"Tindakan yang dilakukan dengan maksud untuk menghancurkan seluruh atau sebagian kelompok bangsa, etnis, ras dan agama". Tindakan itu mencakup antara lain; (a) pembunuhan anggota kelompok; (b) mengakibatkan penderitaan serius terhadap jiwa dan mental anggota kelompok; (c) Secara sengaja menciptakan kondisi kehidupan yang bertujuan untuk melakukan kemusnahan secara fisik baik keseluruhan maupun sebagian; (d) mengenakan upaya-upaya yang dimaksudkan untuk mencegah kelahiran di dalam kelompok itu; dan (e) dengan paksa mengalihkan anak-anak dari kelompok itu ke kelompok yang lain"
Sebagai contoh fenomena genosida, mari kita lihat bagaimana Nazi yang notebenenya merupakan bangsa kaukasian, dengan cara yang sistematis menghabisi bangsa Yahudi secara masif di dataran Eropa di awal sampai pertengahan tahun 1940an. Walau angka pastinya berbeda-beda namun tak kurang dari 9 juta orang bangsa Yahudi di bantai oleh Nazi.
Kemudian konflik etnis di Rwanda sebuah negara di Afrika Tengah, tak kurang dari 800.000 ribu orang suku Tutsi dihabisi dengan sangat kejam oleh ekstremis suku Hutu dalam jangka waktu 100 hari, pada tahun 1994.
Di Indonesia sendiri genosida pernah terjadi, walaupun dalam kondisi dan alasan berbeda.

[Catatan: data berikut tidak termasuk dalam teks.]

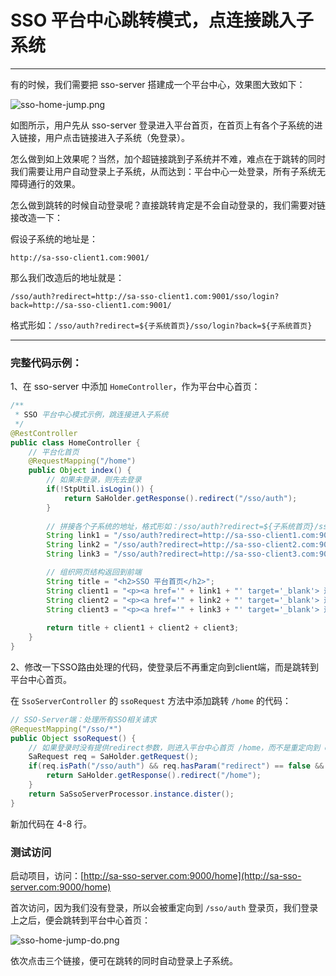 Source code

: # SSO 平台中心跳转模式，点连接跳入子系统

--- 

有的时候，我们需要把 sso-server 搭建成一个平台中心，效果图大致如下：

![sso-home-jump.png](https://oss.dev33.cn/sa-token/doc/sso/sso-home-jump.png 's-w-sh')

如图所示，用户先从 sso-server 登录进入平台首页，在首页上有各个子系统的进入链接，用户点击链接进入子系统（免登录）。

怎么做到如上效果呢？当然，加个超链接跳到子系统并不难，难点在于跳转的同时我们需要让用户自动登录上子系统，从而达到：平台中心一处登录，所有子系统无障碍通行的效果。

怎么做到跳转的时候自动登录呢？直接跳转肯定是不会自动登录的，我们需要对链接改造一下：

假设子系统的地址是：

``` url
http://sa-sso-client1.com:9001/
```

那么我们改造后的地址就是：

``` url
/sso/auth?redirect=http://sa-sso-client1.com:9001/sso/login?back=http://sa-sso-client1.com:9001/
```

格式形如：`/sso/auth?redirect=${子系统首页}/sso/login?back=${子系统首页}`

--- 

### 完整代码示例：

1、在 sso-server 中添加 `HomeController`，作为平台中心首页：

``` java
/**
 * SSO 平台中心模式示例，跳连接进入子系统 
 */
@RestController
public class HomeController {
	// 平台化首页
	@RequestMapping("/home")
	public Object index() {
		// 如果未登录，则先去登录
		if(!StpUtil.isLogin()) {
			return SaHolder.getResponse().redirect("/sso/auth");
		}
		
		// 拼接各个子系统的地址，格式形如：/sso/auth?redirect=${子系统首页}/sso/login?back=${子系统首页}
		String link1 = "/sso/auth?redirect=http://sa-sso-client1.com:9001/sso/login?back=http://sa-sso-client1.com:9001/";
		String link2 = "/sso/auth?redirect=http://sa-sso-client2.com:9001/sso/login?back=http://sa-sso-client2.com:9001/";
		String link3 = "/sso/auth?redirect=http://sa-sso-client3.com:9001/sso/login?back=http://sa-sso-client3.com:9001/";

		// 组织网页结构返回到前端 
		String title = "<h2>SSO 平台首页</h2>";
		String client1 = "<p><a href='" + link1 + "' target='_blank'> 进入Client1系统 </a></p>";
		String client2 = "<p><a href='" + link2 + "' target='_blank'> 进入Client2系统 </a></p>";
		String client3 = "<p><a href='" + link3 + "' target='_blank'> 进入Client3系统 </a></p>";
		
		return title + client1 + client2 + client3;
	}
}
```

2、修改一下SSO路由处理的代码，使登录后不再重定向到client端，而是跳转到平台中心首页。

在 `SsoServerController` 的 `ssoRequest` 方法中添加跳转 `/home` 的代码：

``` java
// SSO-Server端：处理所有SSO相关请求 
@RequestMapping("/sso/*")
public Object ssoRequest() {
	// 如果登录时没有提供redirect参数，则进入平台中心首页 /home，而不是重定向到 client 端 
	SaRequest req = SaHolder.getRequest();
	if(req.isPath("/sso/auth") && req.hasParam("redirect") == false && StpUtil.isLogin()) {
		return SaHolder.getResponse().redirect("/home");
	}
	return SaSsoServerProcessor.instance.dister();
}
```

新加代码在 4-8 行。

### 测试访问

启动项目，访问：[http://sa-sso-server.com:9000/home](http://sa-sso-server.com:9000/home)

首次访问，因为我们没有登录，所以会被重定向到 `/sso/auth` 登录页，我们登录上之后，便会跳转到平台中心首页：

![sso-home-jump-do.png](https://oss.dev33.cn/sa-token/doc/sso/sso-home-jump-do.png 's-w-sh')

依次点击三个链接，便可在跳转的同时自动登录上子系统。
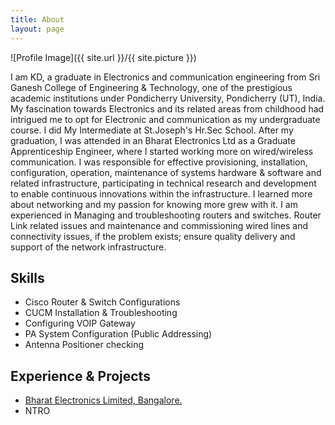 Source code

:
 ```yaml
---
title: About
layout: page
---
```

![Profile Image]({{ site.url }}/{{ site.picture }})

<p>I am KD, a graduate in Electronics and communication engineering from Sri Ganesh College of Engineering & Technology, one of the prestigious academic institutions under Pondicherry University, Pondicherry (UT), India. My fascination towards Electronics and its related areas from childhood had intrigued me to opt for Electronic and communication as my undergraduate course. I did My Intermediate at St.Joseph's Hr.Sec School. 
After my graduation, I was attended in an Bharat Electronics Ltd as a Graduate Apprenticeship Engineer, where I started working more on wired/wireless communication. I was responsible for effective provisioning, installation, configuration, operation, maintenance of systems hardware & software and related infrastructure, participating in technical research and development to enable continuous innovations within the infrastructure. I learned more about networking and my passion for knowing more grew with it.
I am experienced in Managing and troubleshooting routers and switches. Router Link related issues and maintenance and commissioning wired lines and connectivity issues, if the problem exists; ensure quality delivery and support of the network infrastructure.</p>

<h2>Skills</h2>

<ul class="skill-list">
	<li>Cisco Router & Switch Configurations</li>
	<li>CUCM Installation & Troubleshooting</li>
	<li>Configuring VOIP Gateway</li>
	<li>PA System Configuration (Public Addressing)</li>
	<li>Antenna Positioner checking</li>
	
</ul>

<h2>Experience & Projects</h2>

<ul>
	<li><a href="http://bel-india.co.in/">Bharat Electronics Limited, Bangalore.</a></li>
	<li>NTRO</li>
</ul>
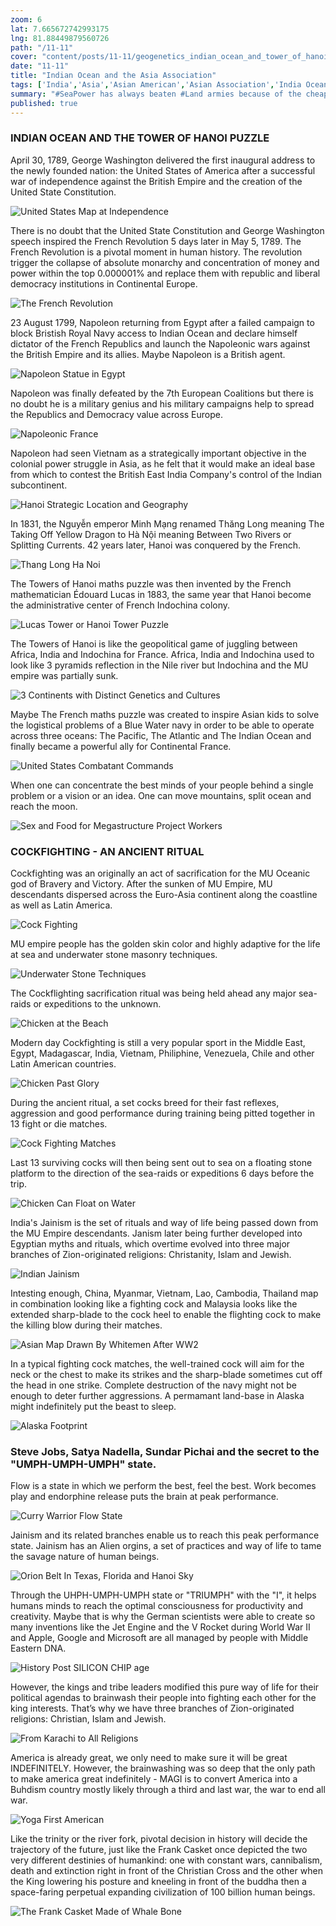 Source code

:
 ```yaml
--- 
zoom: 6  
lat: 7.665672742993175
lng: 81.88449879560726
path: "/11-11"
cover: "content/posts/11-11/geogenetics_indian_ocean_and_tower_of_hanoi_puzzle.png"
date: "11-11"
title: "Indian Ocean and the Asia Association"
tags: ['India','Asia','Asian American','Asian Association','India Ocean','Spykman World','GeoGenetics']  
summary: "#SeaPower has always beaten #Land armies because of the cheaper cost of moving good as well as the flexibility of rivers and ocean highway. Whoever control the #IndianOcean will end up control Euro Asia in 21 century."
published: true
---
```

### INDIAN OCEAN AND THE TOWER OF HANOI PUZZLE

April 30, 1789, George Washington delivered the first inaugural address to the newly founded nation: the United States of America after a successful war of independence against the British Empire and the creation of the United State Constitution. 

![United States Map at Independence](https://storage.googleapis.com/spykman-world/american_independence_territorial.png)

There is no doubt that the United State Constitution and George Washington speech inspired the French Revolution 5 days later in May 5, 1789. The French Revolution is a pivotal moment in human history. The revolution trigger the collapse of absolute monarchy and concentration of money and power within the top 0.000001% and replace them with republic and liberal democracy institutions in Continental Europe.

![The French Revolution](https://storage.googleapis.com/spykman-world/the-french-revolution.png)

23 August 1799, Napoleon returning from Egypt after a failed campaign to block Bristish Royal Navy access to Indian Ocean and declare himself dictator of the French Republics and launch the Napoleonic wars against the British Empire and its allies. Maybe Napoleon is a British agent.

![Napoleon Statue in Egypt](https://storage.googleapis.com/spykman-world/napoleon-secret-statue.png)

Napoleon was finally defeated by the 7th European Coalitions but there is no doubt he is a military genius and his military campaigns help to spread the Republics and Democracy value across Europe.

![Napoleonic France](https://storage.googleapis.com/spykman-world/napoleonic_path_to_moscow.png)

Napoleon had seen Vietnam as a strategically important objective in the colonial power struggle in Asia, as he felt that it would make an ideal base from which to contest the British East India Company's control of the Indian subcontinent. 

![Hanoi Strategic Location and Geography](https://storage.googleapis.com/spykman-world/hanoi_central_of_wetrice_circle.png)

In 1831, the Nguyễn emperor Minh Mạng renamed Thăng Long meaning The Taking Off Yellow Dragon to Hà Nội meaning Between Two Rivers or Splitting Currents. 42 years later, Hanoi was conquered by the French.

![Thang Long Ha Noi](https://storage.googleapis.com/spykman-world/THANGLONG_RED_RIVER_DELTA.png)

The Towers of Hanoi maths puzzle was then invented by the French mathematician Édouard Lucas in 1883, the same year that Hanoi become the administrative center of French Indochina colony. 

![Lucas Tower or Hanoi Tower Puzzle](https://storage.googleapis.com/spykman-world/hanoi_tower_puzzle_in_planet_of_the_apes.png)

The Towers of Hanoi is like the geopolitical game of juggling between Africa, India and Indochina for France. Africa, India and Indochina used to look like 3 pyramids reflection in the Nile river but Indochina and the MU empire was partially sunk. 

![3 Continents with Distinct Genetics and Cultures](https://storage.googleapis.com/spykman-world/three_pyramids_or_towers_of_indian_ocean.png)

Maybe The French maths puzzle was created to inspire Asian kids to solve the logistical problems of a Blue Water navy in order to be able to operate across three oceans: The Pacific, The Atlantic and The Indian Ocean and finally became a powerful ally for Continental France.

![United States Combatant Commands](https://storage.googleapis.com/spykman-world/us_military_combatant_commands.png)

When one can concentrate the best minds of your people behind a single problem or a vision or an idea. One can move mountains, split ocean and reach the moon.

![Sex and Food for Megastructure Project Workers](https://storage.googleapis.com/spykman-world/sex_and_food.png)

### COCKFIGHTING - AN ANCIENT RITUAL

Cockfighting was an originally an act of sacrification for the MU Oceanic god of Bravery and Victory. After the sunken of MU Empire, MU descendants dispersed across the Euro-Asia continent along the coastline as well as Latin America. 

![Cock Fighting](https://storage.googleapis.com/spykman-world/cock_fighting.png)

MU empire people has the golden skin color and highly adaptive for the life at sea and underwater stone masonry techniques.

![Underwater Stone Techniques](https://storage.googleapis.com/spykman-world/underwater_stone_masion_techniques.png)

The Cockflighting sacrification ritual was being held ahead any major sea-raids or expeditions to the unknown.

![Chicken at the Beach](https://storage.googleapis.com/spykman-world/chicken_at_the_beach.png)

Modern day Cockfighting is still a very popular sport in the Middle East, Egypt, Madagascar, India, Vietnam, Philiphine, Venezuela, Chile and other Latin American countries.

![Chicken Past Glory](https://storage.googleapis.com/spykman-world/chicken_was_an_apec_predator.png)

During the ancient ritual, a set cocks breed for their fast reflexes, aggression and good performance during training being pitted together in 13 fight or die matches. 

![Cock Fighting Matches](https://storage.googleapis.com/spykman-world/cock_fight.gif)

Last 13 surviving cocks will then being sent out to sea on a floating stone platform to the direction of the sea-raids or expeditions 6 days before the trip.

![Chicken Can Float on Water](https://storage.googleapis.com/spykman-world/chicken_can_float.gif)

India's Jainism is the set of rituals and way of life being passed down from the MU Empire descendants. Janism later being further developed into Egyptian myths and rituals, which overtime evolved into three major branches of Zion-originated religions: Christanity, Islam and Jewish.

![Indian Jainism](https://storage.googleapis.com/spykman-world/indian_jainism.png)

Intesting enough, China, Myanmar, Vietnam, Lao, Cambodia, Thailand map in combination looking like a fighting cock and Malaysia looks like the extended sharp-blade to the cock heel to enable the flighting cock to make the killing blow during their matches. 

![Asian Map Drawn By Whitemen After WW2](https://storage.googleapis.com/spykman-world/asian_map_drawn_by_whitemen.png)

In a typical fighting cock matches, the well-trained cock will aim for the neck or the chest to make its strikes and the sharp-blade sometimes cut off the head in one strike. Complete destruction of the navy might not be enough to deter further aggressions. A permamant land-base in Alaska might indefinitely put the beast to sleep.

![Alaska Footprint](https://storage.googleapis.com/spykman-world/alaska_foothold_in_american_continent.png)

### Steve Jobs, Satya Nadella, Sundar Pichai and the secret to the "UMPH-UMPH-UMPH" state.

Flow is a state in which we perform the best, feel the best. Work becomes play and endorphine release puts the brain at peak performance. 

![Curry Warrior Flow State](https://storage.googleapis.com/spykman-world/steve_curry.gif)

Jainism and its related branches enable us to reach this peak performance state. Jainism has an Alien orgins, a set of practices and way of life to tame the savage nature of human beings. 

![Orion Belt In Texas, Florida and Hanoi Sky](https://storage.googleapis.com/spykman-world/orion-belt-constants-in-the-sky.png)

Through the UHPH-UMPH-UMPH state or "TRIUMPH" with the "I", it helps humans minds to reach the optimal consciousness for productivity and creativity. Maybe that is why the German scientists were able to create so many inventions like the Jet Engine and the V Rocket during World War II and Apple, Google and Microsoft are all managed by people with Middle Eastern DNA.

![History Post SILICON CHIP age](https://storage.googleapis.com/spykman-world/apple-google-microsoft.png)

However, the kings and tribe leaders modified this pure way of life for their political agendas to brainwash their people into fighting each other for the king interests. That’s why we have three branches of Zion-originated religions: Christian, Islam and Jewish.

![From Karachi to All Religions](https://storage.googleapis.com/spykman-world/from_karachi_to_all_religions.png)

America is already great, we only need to make sure it will be great INDEFINITELY. However, the brainwashing was so deep that the only path to make america great indefinitely - MAGI is to convert America into a Buhdism country mostly likely through a third and last war, the war to end all war.

![Yoga First American](https://storage.googleapis.com/spykman-world/yoga_first_american.png)

Like the trinity or the river fork, pivotal decision in history will decide the trajectory of the future, just like the Frank Casket once depicted the two very different destinies of humankind: one with constant wars, cannibalism, death and extinction right in front of the Christian Cross and the other when the King lowering his posture and kneeling in front of the buddha then a space-faring perpetual expanding civilization of 100 billion human beings. 

![The Frank Casket Made of Whale Bone](https://storage.googleapis.com/spykman-world/frank_casket_made_of_whale_bone.png)

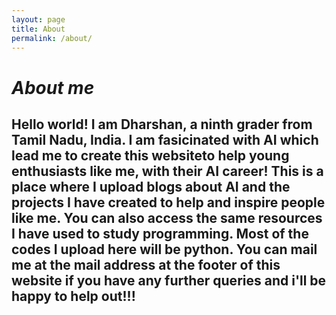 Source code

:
 ```yaml
---
layout: page
title: About
permalink: /about/
---
```

# ***About me***
## Hello world! I am Dharshan, a ninth grader from Tamil Nadu, India. I am fasicinated with AI which lead me to create this websiteto help young enthusiasts like me, with their AI career! This is a place where I upload blogs about AI and the projects I have created to help and inspire people like me. You can also access the same resources I have used to study programming. Most of the codes I upload here will be python. You can mail me at the mail address at the footer of this website if you have any further queries and i'll be happy to help out!!! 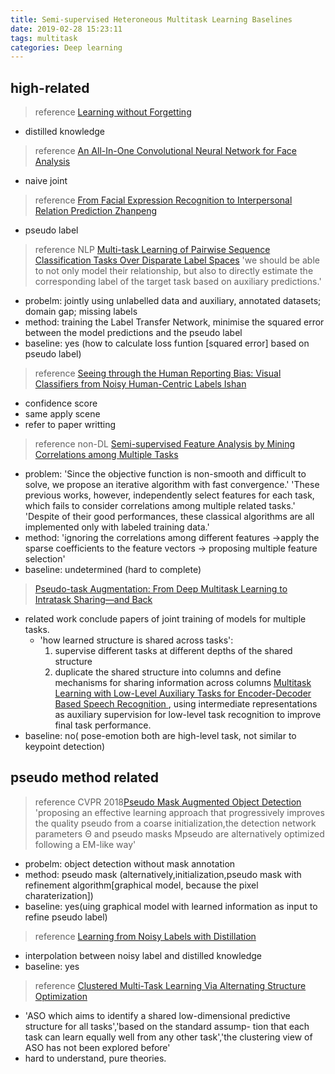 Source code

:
 ```yaml
---
title: Semi-supervised Heteroneous Multitask Learning Baselines
date: 2019-02-28 15:23:11
tags: multitask
categories: Deep learning
---
```


## high-related

>reference [Learning without Forgetting](https://ieeexplore.ieee.org/stamp/stamp.jsp?tp=&arnumber=8107520)
* distilled knowledge



>reference [An All-In-One Convolutional Neural Network for Face Analysis](https://arxiv.org/pdf/1611.00851.pdf)
* naive joint


>reference [From Facial Expression Recognition to Interpersonal Relation Prediction
Zhanpeng](https://arxiv.org/pdf/1609.06426.pdf)
* pseudo label



>reference NLP [Multi-task Learning of Pairwise Sequence Classification Tasks Over Disparate Label Spaces](https://arxiv.org/pdf/1802.09913.pdf)
'we should be able to not only model their relationship, but also to directly estimate the corresponding label of the target task based on auxiliary predictions.'
* probelm: jointly using unlabelled data and auxiliary, annotated datasets; domain gap; missing labels
* method: training the Label Transfer Network, minimise the squared error between the model predictions and the pseudo label
* baseline: yes (how to calculate loss funtion [squared error] based on pseudo label)


>reference [Seeing through the Human Reporting Bias: Visual Classifiers from Noisy Human-Centric Labels Ishan](https://www.cv-foundation.org/openaccess/content_cvpr_2016/papers/Misra_Seeing_Through_the_CVPR_2016_paper.pdf)
* confidence score
* same apply scene
* refer to paper writting



>reference non-DL [Semi-supervised Feature Analysis by Mining Correlations among Multiple Tasks](http://de.arxiv.org/pdf/1411.6232)
* problem: 'Since the objective function is non-smooth and difficult to solve, we propose an iterative algorithm with fast convergence.' 'These previous works, however, independently select features for each task, which fails to consider correlations among multiple related tasks.' 'Despite of their good performances, these classical algorithms are all implemented only with labeled training data.'
* method: 'ignoring the correlations among different features ->apply the sparse coefficients to the feature vectors -> proposing multiple feature selection'
* baseline: undetermined (hard to complete)


> [Pseudo-task Augmentation: From Deep Multitask Learning to Intratask Sharing—and Back](https://arxiv.org/pdf/1803.04062.pdf)
* related work conclude papers of joint training of models for multiple tasks.
  * 'how learned structure is shared across tasks':
     1. supervise different tasks at different depths of the shared structure []()
     2. duplicate the shared structure into columns and define mechanisms for sharing information across columns [Multitask Learning with Low-Level Auxiliary Tasks for Encoder-Decoder Based Speech Recognition
](https://arxiv.org/pdf/1704.01631.pdf), using intermediate representations as auxiliary supervision for low-level task recognition to improve final task performance.
* baseline: no( pose-emotion both are high-level task, not similar to keypoint detection)





## pseudo method related
 >reference CVPR 2018[Pseudo Mask Augmented Object Detection](http://openaccess.thecvf.com/content_cvpr_2018/papers/Zhao_Pseudo_Mask_Augmented_CVPR_2018_paper.pdf)
 'proposing an effective learning approach that progressively improves the quality pseudo from a coarse initialization,the detection network parameters Θ and pseudo masks Mpseudo are alternatively optimized following a EM-like way'
 * probelm: object detection without mask annotation
 * method: pseudo mask (alternatively,initialization,pseudo mask with refinement algorithm[graphical model, because the pixel charaterization])
 * baseline: yes(uing graphical model with learned information as input to refine pseudo label)

>reference [Learning from Noisy Labels with Distillation](https://arxiv.org/pdf/1703.02391.pdf)
* interpolation between noisy label and distilled knowledge
* baseline: yes

 >reference [Clustered Multi-Task Learning Via Alternating Structure Optimization
](http://papers.nips.cc/paper/4292-clustered-multi-task-learning-via-alternating-structure-optimization.pdf)
* 'ASO which aims to identify a shared low-dimensional predictive structure for all tasks','based on the standard assump- tion that each task can learn equally well from any other task','the clustering view of ASO has not been explored before'
* hard to understand, pure theories.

Tragedi yang dipicu oleh gerakan kudeta yang dilakukan oleh Partai Komunis Indonesia (PKI) 30 September 1965. Tepat 54 tahun lalu.
Ideologilah yamg memicu terjadinya genosida tersebut. Pihak yang dianggap komunis ditangkap, disiksa, dibantai, serta dibuang tanpa melewati proses pengadilan hukum yang jelas. Tak jelas benar berapa jumlah yang terkena aksi ini.
Sekarang mari kita cermati dengan pengertian dan contoh tersebut apakah kejadian Wamena yang menewaskan 32 orang itu merupakan manifestasi genosida?
Pemerintah jelas membantah sinyalemen ini. Seperti diungkapkan pihak Kepolisian.
"Pelaku pembakaran bukan penduduk asli Wamena. Penduduk Lembah Baliem (penduduk asli Wamena) justru banyak membantu memberi perlindungan kepada para pendatang dengan mengamankan di rumah warga maupun gereja," kata Kadiv Humas Mabes Polri Irjen M Iqbal dalam keterangannya, Minggu (29/9/2019). Seperti yanh dikutip dari detik.com
Entah apa maksud Hidayat Nur Wahid memposting ungkapan yang sangat berbahaya ini, alih-alih meredam suasana agar tak tambah panas. Malah seperti memanas-manasi.
Beroposisi sih sah-sah saja, tapi lakukanlah dengan cara konstruktif tanpa harus berpotensi mengorbankan keutuhan Indonesia.